§ **ACTION ITEM**
The goal is to restate all of the records below word for word.

[Source data]
□ □ □ □ □ □ □

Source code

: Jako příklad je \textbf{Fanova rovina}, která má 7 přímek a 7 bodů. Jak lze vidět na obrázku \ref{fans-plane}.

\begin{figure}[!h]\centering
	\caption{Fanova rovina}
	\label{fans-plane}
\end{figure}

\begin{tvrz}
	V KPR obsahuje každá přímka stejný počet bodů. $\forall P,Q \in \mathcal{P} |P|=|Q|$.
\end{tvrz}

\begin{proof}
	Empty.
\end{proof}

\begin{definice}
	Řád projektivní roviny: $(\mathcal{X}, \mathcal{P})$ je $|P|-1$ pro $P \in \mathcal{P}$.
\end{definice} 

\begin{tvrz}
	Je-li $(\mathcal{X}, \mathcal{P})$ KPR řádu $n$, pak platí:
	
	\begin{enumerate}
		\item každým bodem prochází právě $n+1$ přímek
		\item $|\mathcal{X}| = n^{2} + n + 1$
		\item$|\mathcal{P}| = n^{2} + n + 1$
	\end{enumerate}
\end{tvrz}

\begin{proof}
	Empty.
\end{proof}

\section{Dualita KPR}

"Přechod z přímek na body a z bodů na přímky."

□ □ □ □ □ □ □

§ **SOLUTION BELOW**
Source code

: Jako příklad je \textbf{Fanova rovina}, která má 7 přímek a 7 bodů. Jak lze vidět na obrázku \ref{fans-plane}.

\begin{figure}[!h]\centering
	\caption{Fanova rovina}
	\label{fans-plane}
\end{figure}

\begin{tvrz}
	V KPR obsahuje každá přímka stejný počet bodů. $\forall P,Q \in \mathcal{P} |P|=|Q|$.
\end{tvrz}

\begin{proof}
	Empty.
\end{proof}

\begin{definice}
	Řád projektivní roviny: $(\mathcal{X}, \mathcal{P})$ je $|P|-1$ pro $P \in \mathcal{P}$.
\end{definice} 

\begin{tvrz}
	Je-li $(\mathcal{X}, \mathcal{P})$ KPR řádu $n$, pak platí:
	
	\begin{enumerate}
		\item každým bodem prochází právě $n+1$ přímek
		\item $|\mathcal{X}| = n^{2} + n + 1$
		\item$|\mathcal{P}| = n^{2} + n + 1$
	\end{enumerate}
\end{tvrz}

\begin{proof}
	Empty.
\end{proof}

\section{Dualita KPR}

"Přechod z přímek na body a z bodů na přímky."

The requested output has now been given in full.